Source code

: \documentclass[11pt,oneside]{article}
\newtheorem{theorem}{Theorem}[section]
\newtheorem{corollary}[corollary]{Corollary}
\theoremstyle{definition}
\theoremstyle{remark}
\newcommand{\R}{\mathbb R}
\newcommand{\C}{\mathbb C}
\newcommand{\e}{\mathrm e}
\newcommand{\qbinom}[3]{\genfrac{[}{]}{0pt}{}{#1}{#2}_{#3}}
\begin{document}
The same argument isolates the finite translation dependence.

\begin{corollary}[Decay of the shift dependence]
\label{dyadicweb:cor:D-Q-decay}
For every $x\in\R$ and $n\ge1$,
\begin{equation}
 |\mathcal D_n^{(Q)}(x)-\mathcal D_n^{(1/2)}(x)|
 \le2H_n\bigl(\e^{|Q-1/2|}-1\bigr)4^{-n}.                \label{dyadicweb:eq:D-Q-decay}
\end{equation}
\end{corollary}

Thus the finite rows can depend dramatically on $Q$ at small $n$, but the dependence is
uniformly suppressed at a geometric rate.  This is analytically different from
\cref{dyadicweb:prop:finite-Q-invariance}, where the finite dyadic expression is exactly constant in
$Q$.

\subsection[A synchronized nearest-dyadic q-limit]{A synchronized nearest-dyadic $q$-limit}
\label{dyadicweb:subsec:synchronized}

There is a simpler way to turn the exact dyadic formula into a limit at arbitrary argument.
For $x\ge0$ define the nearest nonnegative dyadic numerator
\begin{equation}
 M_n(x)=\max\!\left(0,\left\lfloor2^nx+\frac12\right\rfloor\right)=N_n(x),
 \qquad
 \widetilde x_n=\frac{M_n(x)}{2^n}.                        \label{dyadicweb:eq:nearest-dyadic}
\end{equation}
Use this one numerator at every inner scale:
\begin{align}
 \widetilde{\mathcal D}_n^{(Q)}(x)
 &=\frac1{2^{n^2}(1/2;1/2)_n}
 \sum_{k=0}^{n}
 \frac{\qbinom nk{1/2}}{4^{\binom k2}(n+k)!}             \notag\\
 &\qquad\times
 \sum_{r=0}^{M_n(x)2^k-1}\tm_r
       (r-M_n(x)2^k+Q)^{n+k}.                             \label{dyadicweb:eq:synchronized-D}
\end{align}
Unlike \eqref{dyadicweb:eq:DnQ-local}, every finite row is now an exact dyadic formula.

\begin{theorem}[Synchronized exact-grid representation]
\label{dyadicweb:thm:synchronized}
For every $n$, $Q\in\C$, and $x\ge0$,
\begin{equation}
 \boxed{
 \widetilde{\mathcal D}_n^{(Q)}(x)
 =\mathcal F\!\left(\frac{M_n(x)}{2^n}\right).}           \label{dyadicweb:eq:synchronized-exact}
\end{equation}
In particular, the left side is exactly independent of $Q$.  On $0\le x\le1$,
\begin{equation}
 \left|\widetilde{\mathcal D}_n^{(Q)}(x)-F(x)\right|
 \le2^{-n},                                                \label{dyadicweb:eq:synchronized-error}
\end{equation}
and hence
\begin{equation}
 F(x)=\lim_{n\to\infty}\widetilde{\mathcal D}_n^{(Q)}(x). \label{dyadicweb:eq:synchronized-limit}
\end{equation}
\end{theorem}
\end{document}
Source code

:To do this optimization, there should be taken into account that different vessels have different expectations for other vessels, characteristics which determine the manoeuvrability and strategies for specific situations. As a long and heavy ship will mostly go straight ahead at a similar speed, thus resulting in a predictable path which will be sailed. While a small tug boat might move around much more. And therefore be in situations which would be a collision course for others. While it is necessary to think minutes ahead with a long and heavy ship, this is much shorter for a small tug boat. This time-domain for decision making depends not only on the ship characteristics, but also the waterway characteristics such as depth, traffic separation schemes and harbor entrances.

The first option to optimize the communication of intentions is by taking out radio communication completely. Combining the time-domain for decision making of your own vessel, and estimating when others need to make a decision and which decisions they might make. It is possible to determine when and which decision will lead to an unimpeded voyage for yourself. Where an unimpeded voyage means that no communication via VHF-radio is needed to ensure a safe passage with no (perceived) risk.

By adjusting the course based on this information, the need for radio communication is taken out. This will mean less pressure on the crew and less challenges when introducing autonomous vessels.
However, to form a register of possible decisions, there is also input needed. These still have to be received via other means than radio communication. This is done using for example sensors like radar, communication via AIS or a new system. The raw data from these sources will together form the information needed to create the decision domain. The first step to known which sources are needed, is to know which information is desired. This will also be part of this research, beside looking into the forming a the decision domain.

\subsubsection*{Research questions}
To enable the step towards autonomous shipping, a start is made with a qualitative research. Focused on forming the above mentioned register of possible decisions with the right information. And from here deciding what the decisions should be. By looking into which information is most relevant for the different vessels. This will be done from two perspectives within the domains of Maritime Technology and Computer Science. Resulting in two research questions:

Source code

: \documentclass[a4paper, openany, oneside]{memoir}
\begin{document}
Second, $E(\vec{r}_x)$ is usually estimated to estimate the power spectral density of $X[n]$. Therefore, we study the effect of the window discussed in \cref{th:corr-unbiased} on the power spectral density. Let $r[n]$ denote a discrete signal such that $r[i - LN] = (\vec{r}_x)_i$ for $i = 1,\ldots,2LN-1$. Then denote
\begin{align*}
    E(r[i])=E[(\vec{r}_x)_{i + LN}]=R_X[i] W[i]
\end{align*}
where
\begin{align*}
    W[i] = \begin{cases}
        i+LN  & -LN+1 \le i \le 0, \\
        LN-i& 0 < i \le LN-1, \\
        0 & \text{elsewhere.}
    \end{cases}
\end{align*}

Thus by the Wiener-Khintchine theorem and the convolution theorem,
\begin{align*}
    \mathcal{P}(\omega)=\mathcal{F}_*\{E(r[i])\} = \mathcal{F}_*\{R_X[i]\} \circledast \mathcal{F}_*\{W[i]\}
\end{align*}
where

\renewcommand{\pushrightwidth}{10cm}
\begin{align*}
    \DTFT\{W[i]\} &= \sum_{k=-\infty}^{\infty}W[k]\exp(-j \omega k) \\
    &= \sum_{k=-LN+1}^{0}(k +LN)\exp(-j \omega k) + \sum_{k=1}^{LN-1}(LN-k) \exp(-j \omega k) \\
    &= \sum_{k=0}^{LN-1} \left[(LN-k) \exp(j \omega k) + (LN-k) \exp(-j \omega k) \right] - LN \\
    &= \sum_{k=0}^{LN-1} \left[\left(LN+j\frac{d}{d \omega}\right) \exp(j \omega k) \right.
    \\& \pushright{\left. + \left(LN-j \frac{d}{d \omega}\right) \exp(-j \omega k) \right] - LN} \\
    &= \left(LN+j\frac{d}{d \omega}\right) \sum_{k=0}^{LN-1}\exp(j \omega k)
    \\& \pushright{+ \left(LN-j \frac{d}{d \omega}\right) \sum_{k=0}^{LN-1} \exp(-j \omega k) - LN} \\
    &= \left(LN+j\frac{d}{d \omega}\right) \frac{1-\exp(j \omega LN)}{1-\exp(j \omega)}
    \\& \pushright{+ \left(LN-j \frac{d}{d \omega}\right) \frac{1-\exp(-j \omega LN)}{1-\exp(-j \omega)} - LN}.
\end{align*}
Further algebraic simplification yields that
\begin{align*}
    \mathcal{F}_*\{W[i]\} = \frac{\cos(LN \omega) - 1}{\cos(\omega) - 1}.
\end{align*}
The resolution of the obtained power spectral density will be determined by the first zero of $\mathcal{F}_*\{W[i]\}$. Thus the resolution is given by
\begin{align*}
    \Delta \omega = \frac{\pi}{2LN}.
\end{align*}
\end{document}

──────────────────────────────

• **What is being asked**
Write out exactly the lines above from the line with "The first option" through the line with "By adjusting the", both of them included, and leave out all other lines.

• **Solution**
The first option to optimize the communication of intentions is by taking out radio communication completely. Combining the time-domain for decision making of your own vessel, and estimating when others need to make a decision and which decisions they might make. It is possible to determine when and which decision will lead to an unimpeded voyage for yourself. Where an unimpeded voyage means that no communication via VHF-radio is needed to ensure a safe passage with no (perceived) risk.

By adjusting the course based on this information, the need for radio communication is taken out. This will mean less pressure on the crew and less challenges when introducing autonomous vessels.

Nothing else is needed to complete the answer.